The land of which this murder and execution took place is now a wilderness preserve called Forest Park. The picturesque landscape has been a popular location for joggers and campers for decades. So much so that the Portland Parks and Recreation Department constructed a stone building that functioned as a Park Ranger headquarters and public bathroom for patrons. In 1962 a powerful storm crashed through the city of Portland and caused a great amount of roof damage to the Park Ranger’s office in Forest Park. For reasons unverifiable, the building was never repaired and soon after was abandoned. In the years to follow, this stone structure was slowly reclaimed by nature and became a frequent underground venue for late night teenage parties.
Due to the abandoned office being made of stone and mortar and the walls becoming overwhelmed by moss; the locals dubbed it “The Witch’s Castle.” Despite the name, there have been no reported occurrences of the land being used for Occult practices. With or without the presence of Occult happenings; this small building acts as a landmark for paranormal activity. Two fully bodied apparitions have been reported over the many decades. These apparitions are of two men and are believed to be the restless spirits of none other than Danford Balch and Mortimer Stump.

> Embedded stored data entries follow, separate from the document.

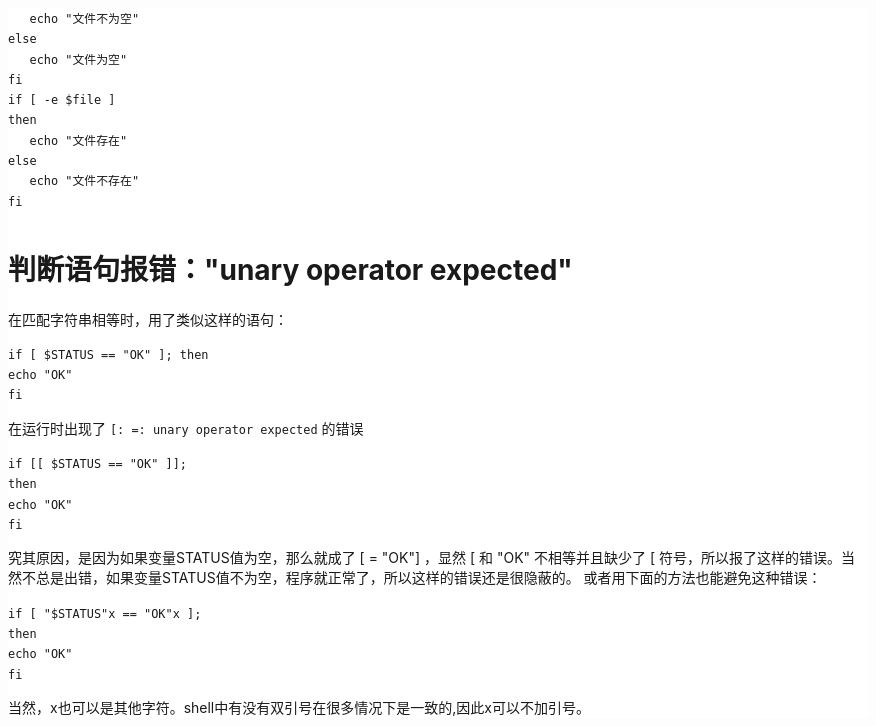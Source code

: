        echo "文件不为空"
    else
       echo "文件为空"
    fi
    if [ -e $file ]
    then
       echo "文件存在"
    else
       echo "文件不存在"
    fi



# 判断语句报错："unary operator expected"

在匹配字符串相等时，用了类似这样的语句：

    if [ $STATUS == "OK" ]; then     
    echo "OK"
    fi

在运行时出现了 `[: =: unary operator expected` 的错误

    if [[ $STATUS == "OK" ]]; 
    then     
    echo "OK"
    fi

究其原因，是因为如果变量STATUS值为空，那么就成了 [ = "OK"] ，显然 [ 和 "OK" 不相等并且缺少了 [ 符号，所以报了这样的错误。当然不总是出错，如果变量STATUS值不为空，程序就正常了，所以这样的错误还是很隐蔽的。
或者用下面的方法也能避免这种错误：

    if [ "$STATUS"x == "OK"x ]; 
    then     
    echo "OK"
    fi

当然，x也可以是其他字符。shell中有没有双引号在很多情况下是一致的,因此x可以不加引号。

Also, it has been said that if one goes to The Witch’s Castle at or around midnight; two groups of spirits are spotted quarreling with each other. The theory is that the Balch and Stump families continue to battle amongst each other over the murder of Mortimer. It is not only warring spirits that are seen, but also spirit orbs have been spotted and the whispers and screams of children. The land of Forest Park has seen a great deal of history and most of it has not been recorded. With a land steeped in high conflict, blood shed, and emotion it is no wonder that there are mysterious, unexplained occurrences happening at this location. It seems that it is not the building that is the source of the supernatural phenomena; it is the land itself that has imprinted the chaotic dynamic of the people that called this place home. As for the building, it is unusual that the local government of Portland has allowed it to decay, instead of repairing or demolishing it. Perhaps the otherworldly beings of the land keep construction work at bay; Perhaps they are protecting their home from outsiders.